Sur ce point précis, il faut constater qu’entendu le 29 avril 2022 par la police, le recourant
a déclaré ce qui suit : « (…) Nous
avons eu une altercation et c’est lui qui a commencé. J’ai juste rendu. Il m’a
dit « je te nique ta famille ». Je lui ai répondu des choses comme ça mais
je ne sais plus quoi exactement (…) »
(PV audition 3, R. 6). Sur la base de ces propos, la procureure pouvait donc, dans le cadre de l’examen
de l’infraction de dénonciation calomnieuse pour laquelle le recourant avait déposé
plainte, retenir une reconnaissance partielle des faits que le prévenu lui reprochait, sans qu’il
s’agisse de faire peser sur lui le sentiment qu’il était coupable d’une quelconque
infraction. Elle le pouvait d’autant plus que le classement prononcé en sa faveur reposait
sur le fait que H.________ avait retiré sa plainte. En conséquence, le recourant n’est
pas légitimé à contester l’ordonnance de classement prononcée en sa faveur
dans le seul but d’obtenir une motivation juridique différente. Il n’est pas non plus
légitimé à contester le
bien-fondé
de la motivation ayant conduit au classement prononcé en faveur de H.________ dès lors qu’il
a retiré sa plainte (art. 382 al. 1 CPP ; Lieber in : Donatsch/Lieber/Summers/Wohlers
[éd.], op. cit., n. 15 ad art. 382 StPo ; CREP 14 février 2023/129 consid. 2.1).

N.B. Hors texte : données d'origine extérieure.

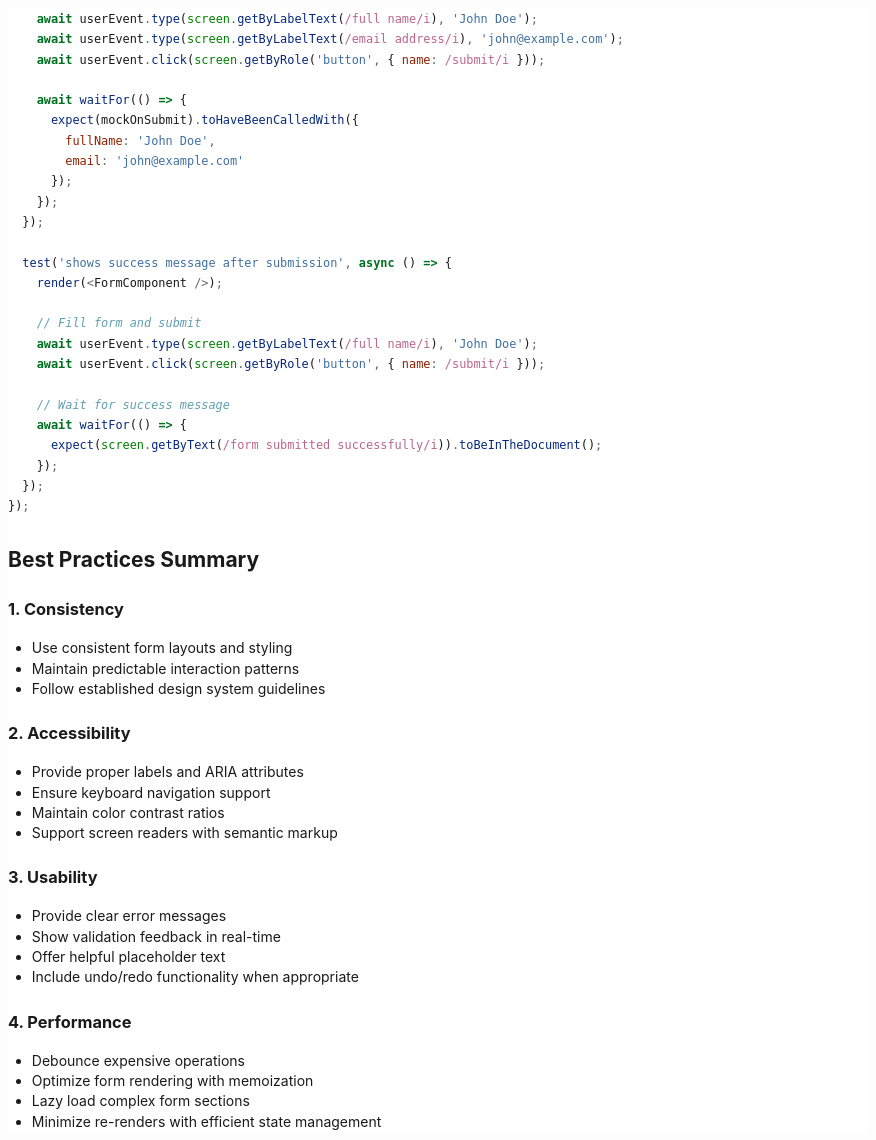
 ```javascript
    await userEvent.type(screen.getByLabelText(/full name/i), 'John Doe');
    await userEvent.type(screen.getByLabelText(/email address/i), 'john@example.com');
    await userEvent.click(screen.getByRole('button', { name: /submit/i }));
    
    await waitFor(() => {
      expect(mockOnSubmit).toHaveBeenCalledWith({
        fullName: 'John Doe',
        email: 'john@example.com'
      });
    });
  });

  test('shows success message after submission', async () => {
    render(<FormComponent />);
    
    // Fill form and submit
    await userEvent.type(screen.getByLabelText(/full name/i), 'John Doe');
    await userEvent.click(screen.getByRole('button', { name: /submit/i }));
    
    // Wait for success message
    await waitFor(() => {
      expect(screen.getByText(/form submitted successfully/i)).toBeInTheDocument();
    });
  });
});
```

## Best Practices Summary

### 1. Consistency
- Use consistent form layouts and styling
- Maintain predictable interaction patterns
- Follow established design system guidelines

### 2. Accessibility
- Provide proper labels and ARIA attributes
- Ensure keyboard navigation support
- Maintain color contrast ratios
- Support screen readers with semantic markup

### 3. Usability
- Provide clear error messages
- Show validation feedback in real-time
- Offer helpful placeholder text
- Include undo/redo functionality when appropriate

### 4. Performance
- Debounce expensive operations
- Optimize form rendering with memoization
- Lazy load complex form sections
- Minimize re-renders with efficient state management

3. Il résulte de ce qui précède que le recours doit être déclaré irrecevable, sans échange d’écritures (art. 390 al. 2 CPP).
Les frais de la procédure de recours, par 880 fr. (art. 21 al. 1 TFIP [tarif des frais de procédure et indemnités en matière pénale du 28 septembre 2010 ; BLV 312.03.1]), seront mis à la charge d’U.________, qui succombe (art. 428 al. 1 CPP).
Par ces motifs,
la Chambre des recours pénale
prononce :
I. Le recours est irrecevable.
II. Les frais d’arrêt, par 880 fr. (huit cent huitante francs), sont mis à la charge d’U.________.
III. L’arrêt est exécutoire.
La présidente : Le greffier :
Du
Le présent arrêt, dont la rédaction a été approuvée à huis clos, est notifié, par l'envoi d'une copie complète, à :
- Me Laurent Chassot, avocat (pour U.________),
- M. H.________,
- Ministère public central,
et communiqué à :
‑ Mme la Procureure de l’arrondissement de La Côte,
par l’envoi de photocopies.
Le présent arrêt peut faire l'objet d'un recours en matière pénale devant le Tribunal fédéral au sens des art. 78 ss LTF (loi du 17 juin 2005 sur le Tribunal fédéral ; RS 173.110). Ce recours doit être déposé devant le Tribunal fédéral dans les trente jours qui suivent la notification de l'expédition complète (art. 100 al. 1 LTF).